Author Amanda Vaill described it as "a dance about the joy of dancing." Deborah Jowitt described that "it's the patterns and choreographic ideas that create a sense of a village, not just the device of people watching others dance." Critic Jennifer Dunning wrote that it "contains some of Robbins's favorite themes, among them playful Russian folk-dance moves, goofy sequences of jumps and a hint or two of competition."

==Production==
Piano Pieces was created for the New York City Ballet's Tchaikovsky Festival. The festival was conceived by George Balanchine. Robbins, however, was not interested in choreographing to Tchaikovsky's works. He nevertheless choreographed three ballets for the festival. He later recalled, "Two months before the Tchaikovsky festival, I thought, I don't like Tchaikovsky... Why should I do Tchaikovsky? Because Mr. Balanchine wants me to do Tchaikovsky? But you don't necessarily have to enjoy doing something for it to be good."

Piano Pieces uses various piano pieces, including excerpts from The Seasons. Robbins originally planned the ballet to be about a group of dancers rehearsing a fictitious ballet. However, once rehearsals began, he abandoned this idea, and changed the theme to be about the joy of dancing." While the dancers had many rehearsals, he enjoyed the experience more than he expected.

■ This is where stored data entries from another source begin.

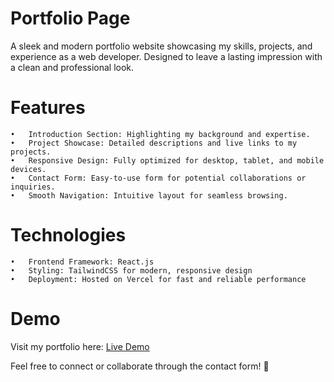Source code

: # Portfolio Page

A sleek and modern portfolio website showcasing my skills, projects, and experience as a web developer. Designed to leave a lasting impression with a clean and professional look.

# Features

	•	Introduction Section: Highlighting my background and expertise.
	•	Project Showcase: Detailed descriptions and live links to my projects.
	•	Responsive Design: Fully optimized for desktop, tablet, and mobile devices.
	•	Contact Form: Easy-to-use form for potential collaborations or inquiries.
	•	Smooth Navigation: Intuitive layout for seamless browsing.

# Technologies

	•	Frontend Framework: React.js
	•	Styling: TailwindCSS for modern, responsive design
	•	Deployment: Hosted on Vercel for fast and reliable performance

# Demo
Visit my portfolio here: [Live Demo](https://www.ledjanmicani.info/)

Feel free to connect or collaborate through the contact form! 🌟
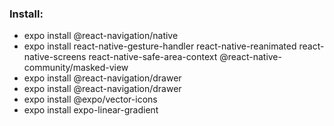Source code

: ### Install:
* expo install @react-navigation/native 
* expo install react-native-gesture-handler react-native-reanimated react-native-screens react-native-safe-area-context @react-native-community/masked-view
* expo install @react-navigation/drawer
* expo install @react-navigation/drawer
* expo install @expo/vector-icons
* expo install expo-linear-gradient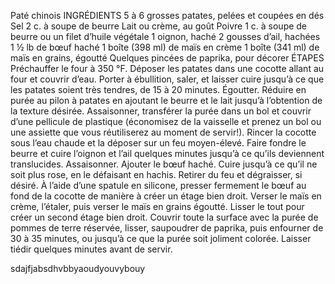 <important> Paté chinois
INGRÉDIENTS
5 à 6 grosses patates, pelées et coupées en dés
Sel
2 c. à soupe de beurre
Lait ou crème, au goût
Poivre 
1 c. à soupe de beurre ou un filet d’huile végétale
1 oignon, haché
2 gousses d’ail, hachées
1 ½ lb de bœuf haché
1 boîte (398 ml) de maïs en crème 
1 boîte (341 ml) de maïs en grains, égoutté
Quelques pincées de paprika, pour décorer
ÉTAPES
Préchauffer le four à 350 °F. Déposer les patates dans une cocotte allant au four et couvrir d’eau. Porter à ébullition, saler, et laisser cuire jusqu’à ce que les patates soient très tendres, de 15 à 20 minutes. Égoutter. Réduire en purée au pilon à patates en ajoutant le beurre et le lait jusqu’à l’obtention de la texture désirée. Assaisonner, transférer la purée dans un bol et couvrir d’une pellicule de plastique (économisez de la vaisselle et prenez un bol ou une assiette que vous réutiliserez au moment de servir!).
Rincer la cocotte sous l’eau chaude et la déposer sur un feu moyen-élevé. Faire fondre le beurre et cuire l’oignon et l’ail quelques minutes jusqu’à ce qu’ils deviennent translucides. Assaisonner.
Ajouter le bœuf haché. Cuire jusqu’à ce qu’il ne soit plus rose, en le défaisant en hachis. Retirer du feu et dégraisser, si désiré.
À l’aide d’une spatule en silicone, presser fermement le bœuf au fond de la cocotte de manière à créer un étage bien droit.
Verser le maïs en crème, l’étaler, puis verser le maïs en grains égoutté. Lisser le tout pour créer un second étage bien droit.
Couvrir toute la surface avec la purée de pommes de terre réservée, lisser, saupoudrer de paprika, puis enfourner de 30 à 35 minutes, ou jusqu’à ce que la purée soit joliment colorée. Laisser tiédir quelques minutes avant de servir.
</important>

sdajfjabsdhvbbyaoudyouvybouy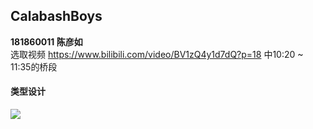 ## CalabashBoys
**181860011 陈彦如**  
选取视频 https://www.bilibili.com/video/BV1zQ4y1d7dQ?p=18 中10:20 ~ 11:35的桥段

#### 类型设计

![](http://www.plantuml.com/plantuml/proxy?cache=no&src=https://raw.githubusercontent.com/njuics/jwork-2021/master/W01/example/uml/characters.pu)



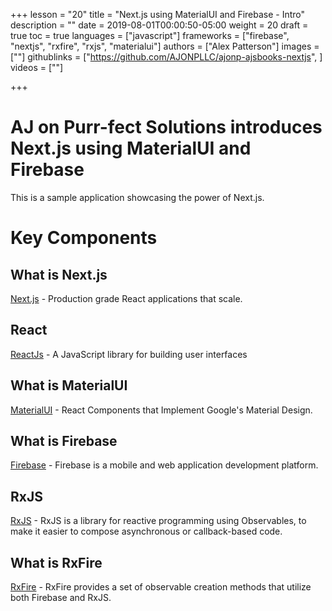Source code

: +++
lesson = "20"
title = "Next.js using MaterialUI and Firebase - Intro"
description = ""
date = 2019-08-01T00:00:50-05:00
weight = 20
draft = true
toc = true
languages = ["javascript"]
frameworks = ["firebase", "nextjs", "rxfire", "rxjs", "materialui"]
authors = ["Alex Patterson"]
images = [""]
githublinks = ["https://github.com/AJONPLLC/ajonp-ajsbooks-nextjs", ]
videos = [""]

+++

# AJ on Purr-fect Solutions introduces Next.js using MaterialUI and Firebase

This is a sample application showcasing the power of Next.js.

# Key Components

## What is Next.js
[Next.js](https://nextjs.org/) - Production grade React applications that scale.

## React
[ReactJs](https://reactjs.org/) - A JavaScript library for building user interfaces

## What is MaterialUI
[MaterialUI](https://material-ui.com/) - React Components that Implement Google's Material Design.

## What is Firebase
[Firebase](https://firebase.google.com/) - Firebase is a mobile and web application development platform.

## RxJS
[RxJS](https://rxjs.dev/) - RxJS is a library for reactive programming using Observables, to make it easier to compose asynchronous or callback-based code.

## What is RxFire
[RxFire](https://firebase.googleblog.com/2018/09/introducing-rxfire-easy-async-firebase.html) - RxFire provides a set of observable creation methods that utilize both Firebase and RxJS.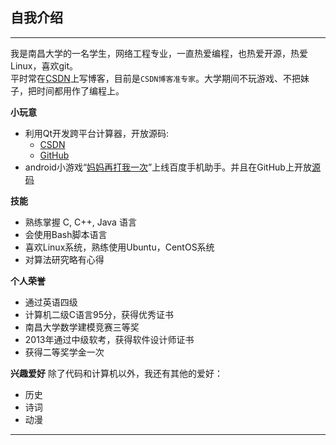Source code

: 
## 自我介绍 
----

我是南昌大学的一名学生，网络工程专业，一直热爱编程，也热爱开源，热爱Linux，喜欢git。  
平时常在[CSDN][csdn]上写博客，目前是`CSDN博客准专家`。大学期间不玩游戏、不把妹子，把时间都用作了编程上。

**小玩意**

- 利用Qt开发跨平台计算器，开放源码:
  - [CSDN][qcounter]
  - [GitHub][QCounter]
- android小游戏“[妈妈再打我一次][mama]”上线百度手机助手。并且在GitHub上开放[源码][dishu]


**技能**

- 熟练掌握 C, C++, Java 语言
- 会使用Bash脚本语言
- 喜欢Linux系统，熟练使用Ubuntu，CentOS系统
- 对算法研究略有心得

**个人荣誉**

- 通过英语四级
- 计算机二级C语言95分，获得优秀证书
- 南昌大学数学建模竞赛三等奖
- 2013年通过中级软考，获得软件设计师证书
- 获得二等奖学金一次

**兴趣爱好**
除了代码和计算机以外，我还有其他的爱好：
* 历史
* 诗词
* 动漫

*******************
[csdn]:http://blog.csdn.net/guodongxiaren
[qcounter]:http://download.csdn.net/detail/guodongxiaren/7360183
[QCounter]:https://github.com/guodongxiaren/QCounter
[mama]:http://as.baidu.com/a/item?docid=6116552&pre=web_am_se
[dishu]:https://github.com/guodongxiaren/DiShu
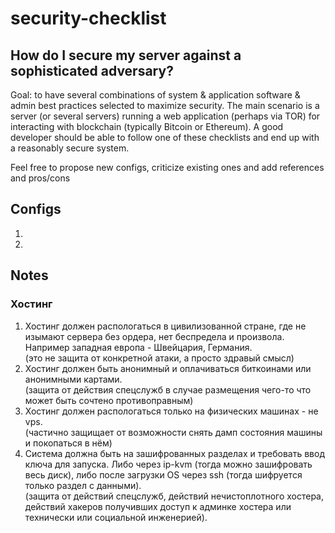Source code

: # security-checklist

## How do I secure my server against a sophisticated adversary?

Goal: to have several combinations of system & application software & admin best practices selected to maximize security. The main scenario is a server (or several servers) running a web application (perhaps via TOR) for interacting with blockchain (typically Bitcoin or Ethereum). A good developer should be able to follow one of these checklists and end up with a reasonably secure system.

Feel free to propose new configs, criticize existing ones and add references and pros/cons

## Configs

1. 

2.

## Notes

### Хостинг

1. Хостинг должен распологаться в цивилизованной стране, где не изымают сервера без ордера, нет беспредела и произвола. Например западная европа - Швейцария, Германия.  
(это не защита от конкретной атаки, а просто здравый смысл)
1. Хостинг должен быть анонимный и оплачиваться биткоинами или анонимными картами.  
(защита от действия спецслужб в случае размещения чего-то что может быть сочтено противоправным)
1. Хостинг должен распологаться только на физических машинах - не vps.  
(частично защищает от возможности снять дамп состояния машины и покопаться в нём)
1. Система должна быть на зашифрованных разделах и требовать ввод ключа для запуска. Либо через ip-kvm (тогда можно зашифровать весь диск), либо после загрузки OS через ssh (тогда шифруется только раздел с данными).  
(защита от действий спецслужб, действий нечистоплотного хостера, действий хакеров получивших доступ к админке хостера или технически или социальной инженерией).

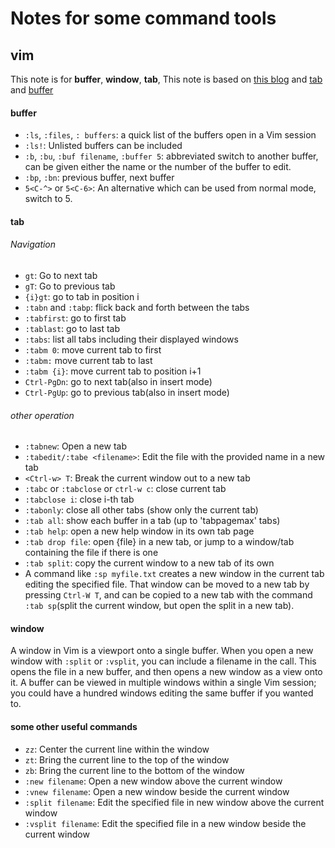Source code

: # Notes for some command tools
## vim
This note is for **buffer**, **window**, **tab**, This note is based on [this blog](https://sanctum.geek.nz/arabesque/buffers-windows-tabs/) and [tab](http://vim.wikia.com/wiki/Using_tab_pages) and [buffer](http://vim.wikia.com/wiki/Easier_buffer_switching)

#### buffer
* `:ls`, `:files`, `: buffers`: a quick list of the buffers open in a Vim session
* `:ls!`: Unlisted buffers can be included
* `:b`, `:bu`, `:buf filename`, `:buffer 5`: abbreviated switch to another buffer, can be given either the name or the number of the buffer to edit. 
* `:bp`, `:bn`: previous buffer, next buffer
* `5<C-^>` or `5<C-6>`: An alternative which can be used from normal mode, switch to 5.
#### tab
###### Navigation
* `gt`: Go to next tab
* `gT`: Go to previous tab
* `{i}gt`: go to tab in position i
* `:tabn` and `:tabp`: flick back and forth between the tabs
* `:tabfirst`: go to first tab
* `:tablast`: go to last tab
* `:tabs`: list all tabs including their displayed windows
* `:tabm 0`: move current tab to first
* `:tabm:` move current tab to last
* `:tabm {i}`: move current tab to position i+1
* `Ctrl-PgDn`: go to next tab(also in insert mode)
* `Ctrl-PgUp`: go to previous tab(also in insert mode)
###### other operation
* `:tabnew`: Open a new tab
* `:tabedit/:tabe <filename>`: Edit the file with the provided name in a new tab
* `<Ctrl-w> T`: Break the current window out to a new tab
* `:tabc` or `:tabclose` or `ctrl-w c`: close current tab
* `:tabclose i`: close i-th tab
* `:tabonly`: close all other tabs (show only the current tab)
* `:tab all`: show each buffer in a tab (up to 'tabpagemax' tabs)
* `:tab help`: open a new help window in its own tab page
* `:tab drop file`: open {file} in a new tab, or jump to a window/tab containing the file if there is one
* `:tab split`: copy the current window to a new tab of its own
* A command like `:sp myfile.txt` creates a new window in the current tab editing the specified file. That window can be moved to a new tab by pressing `Ctrl-W T`, and can be copied to a new tab with the command `:tab sp`(split the current window, but open the split in a new tab). 
#### window
A window in Vim is a viewport onto a single buffer. When you open a new window with `:split` or `:vsplit`, you can include a filename in the call. This opens the file in a new buffer, and then opens a new window as a view onto it. A buffer can be viewed in multiple windows within a single Vim session; you could have a hundred windows editing the same buffer if you wanted to.

#### some other useful commands
* `zz`: Center the current line within the window
* `zt`: Bring the current line to the top of the window
* `zb`: Bring the current line to the bottom of the window
* `:new filename`: Open a new window above the current window
* `:vnew filename`: Open a new window beside the current window
* `:split filename`: Edit the specified file in new window above the current window
* `:vsplit filename`: Edit the specified file in a new window beside the current window
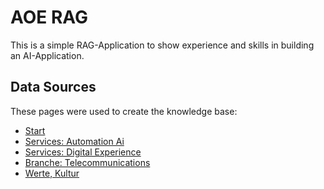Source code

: # AOE RAG

This is a simple RAG-Application to show experience and skills in building an AI-Application.

## Data Sources

These pages were used to create the knowledge base:

- [Start](https://www.aoe.com/de)
- [Services: Automation Ai](https://www.aoe.com/de/services/automation-ai)
- [Services: Digital Experience](https://www.aoe.com/de/services/digital-experience)
- [Branche: Telecommunications](https://www.aoe.com/de/branchen/telecommunications)
- [Werte, Kultur](https://www.aoe.com/de/ueber-uns/values-culture)
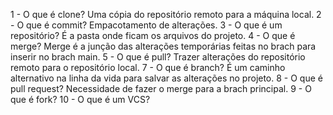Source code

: 1 - O que é clone?
Uma cópia do repositório remoto para a máquina local.
2 - O que é commit?
Empacotamento de alterações.
3 - O que é um repositório?
É a pasta onde ficam os arquivos do projeto.
4 - O que é merge?
Merge é a junção das alterações temporárias feitas no brach para inserir no brach main.
5 - O que é pull?
Trazer alterações do repositório remoto para o repositório local.
7 - O que é branch?
É um caminho alternativo na linha da vida para salvar as alterações no projeto.
8 - O que é pull request?
Necessidade de fazer o merge para a brach principal.
9 - O que é fork?
10 - O que é um VCS?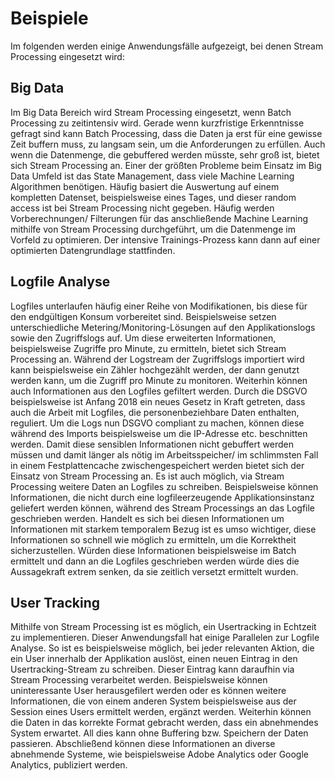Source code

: # Beispiele
Im folgenden werden einige Anwendungsfälle aufgezeigt, bei denen Stream Processing eingesetzt wird:
## Big Data
Im Big Data Bereich wird Stream Processing eingesetzt, wenn Batch Processing zu zeitintensiv wird. Gerade wenn kurzfristige Erkenntnisse gefragt sind kann Batch Processing, dass die Daten ja erst für eine gewisse Zeit buffern muss, zu langsam sein, um die Anforderungen zu erfüllen. Auch wenn die Datenmenge, die gebuffered werden müsste, sehr groß ist, bietet sich Stream Processing an.
Einer der größten Probleme beim Einsatz im Big Data Umfeld ist das State Management, dass viele Machine Learning Algorithmen benötigen. Häufig basiert die Auswertung auf einem kompletten Datenset, beispielsweise eines Tages, und dieser random access ist bei Stream Processing nicht gegeben.
Häufig werden Vorberechnungen/ Filterungen für das anschließende Machine Learning mithilfe von Stream Processing durchgeführt, um die Datenmenge im Vorfeld zu optimieren. Der intensive Trainings-Prozess kann dann auf einer optimierten Datengrundlage stattfinden.

## Logfile Analyse
Logfiles unterlaufen häufig einer Reihe von Modifikationen, bis diese für den endgültigen Konsum vorbereitet sind. Beispielsweise setzen unterschiedliche Metering/Monitoring-Lösungen auf den Applikationslogs sowie den Zugriffslogs auf. Um diese erweiterten Informationen, beispielsweise Zugriffe pro Minute, zu ermitteln, bietet sich Stream Processing an. Während der Logstream der Zugriffslogs importiert wird kann beispielsweise ein Zähler hochgezählt werden, der dann genutzt werden kann, um die Zugriff pro Minute zu monitoren.
Weiterhin können auch Informationen aus den Logfiles gefiltert werden. Durch die DSGVO beispielsweise ist Anfang 2018 ein neues Gesetz in Kraft getreten, dass auch die Arbeit mit Logfiles, die personenbeziehbare Daten enthalten, reguliert. Um die Logs nun DSGVO compliant zu machen, können diese während des Imports beispielsweise um die IP-Adresse etc. beschnitten werden. Damit diese sensiblen Informationen nicht gebuffert werden müssen und damit länger als nötig im Arbeitsspeicher/ im schlimmsten Fall in einem Festplattencache zwischengespeichert werden bietet sich der Einsatz von Stream Processing an.
Es ist auch möglich, via Stream Processing weitere Daten an Logfiles zu schreiben. Beispielsweise können Informationen, die nicht durch eine logfileerzeugende Applikationsinstanz geliefert werden können, während des Stream Processings an das Logfile geschrieben werden. Handelt es sich bei diesen Informationen um Informationen mit starkem temporalem Bezug ist es umso wichtiger, diese Informationen so schnell wie möglich zu ermitteln, um die Korrektheit sicherzustellen. Würden diese Informationen beispielsweise im Batch ermittelt und dann an die Logfiles geschrieben werden würde dies die Aussagekraft extrem senken, da sie zeitlich versetzt ermittelt wurden.
## User Tracking
Mithilfe von Stream Processing ist es möglich, ein Usertracking in Echtzeit zu implementieren. Dieser Anwendungsfall hat einige Parallelen zur Logfile Analyse.
So ist es beispielsweise möglich, bei jeder relevanten Aktion, die ein User innerhalb der Applikation auslöst, einen neuen Eintrag in den Usertracking-Stream zu schreiben. Dieser Eintrag kann daraufhin via Stream Processing verarbeitet werden. Beispielsweise können uninteressante User herausgefilert werden oder es können weitere Informationen, die von einem anderen System beispielsweise aus der Session eines Users ermittelt werden, ergänzt werden. 
Weiterhin können die Daten in das korrekte Format gebracht werden, dass ein abnehmendes System erwartet. All dies kann ohne Buffering bzw. Speichern der Daten passieren. Abschließend können diese Informationen an diverse abnehmende Systeme, wie beispielsweise Adobe Analytics oder Google Analytics, publiziert werden.
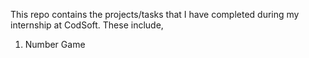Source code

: This repo contains the projects/tasks that I have completed during my internship at CodSoft. These include,
1. Number Game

Stacy Caddell, who had a small role in the ballet, recalled, "When we did Piano Pieces, it was hard, because Jerry would come in with Version A, B, C, D, E, F, G, up to J—like cut-and-paste." Piano Pieces is also the first ballet Robbins made on Maria Calegari.

The costumes were designed by Ben Benson. The lighting was designed by Ronald Bates.

==Music==

- Danse Caracteristique, op. 72, no. 4
- Le Paysan Prelude, op. 39, no. 12
- Chanson Populaire, op. 39, no. 13
- Polka, op. 39, no. 14
- Le Petit Cavalier, op. 39, no. 3
- Reverie, op. 9, no. 1
- La Sorciere, op. 39, no. 20
- November - Troika, op. 37, no. 11
- Natha Waltz, op. 51, no. 4
- Mazurka, op. 39, no. 10
- October - Chant d'Automne, op. 37, no. 10
- Polka de Salon, op. 9, no. 2
- June - Barcarolle, op. 37, no. 6
- Scherzo à la russe, op. 1, no. 1

Source:

==Original cast==
The principal dancers in the original cast included:
- Maria Calegari
- Kyra Nichols
- Heather Watts
- Ib Andersen
- Bart Cook
- Daniel Duell
- Joseph Duell

==Performances==
Piano Pieces premiered on June 12, 1981, at the New York State Theater. The piano was played by Jerry Zimmerman. Later at the festival, when some works had to be cancelled due to injuries, Piano Pieces was performed again.

==Critical reception==
After the premiere, New York Times critic compared Piano Pieces to Dances at a Gathering, which is set to works by Frédéric Chopin, and commented, "The differences between the two ballets are perhaps not as great as the difference between Chopin and Tchaikovsky. But choreographically, Mr. Robbins's interest in partnering reaches a new peak. Piano Pieces is a brilliant step forward in the art of the pas de deux."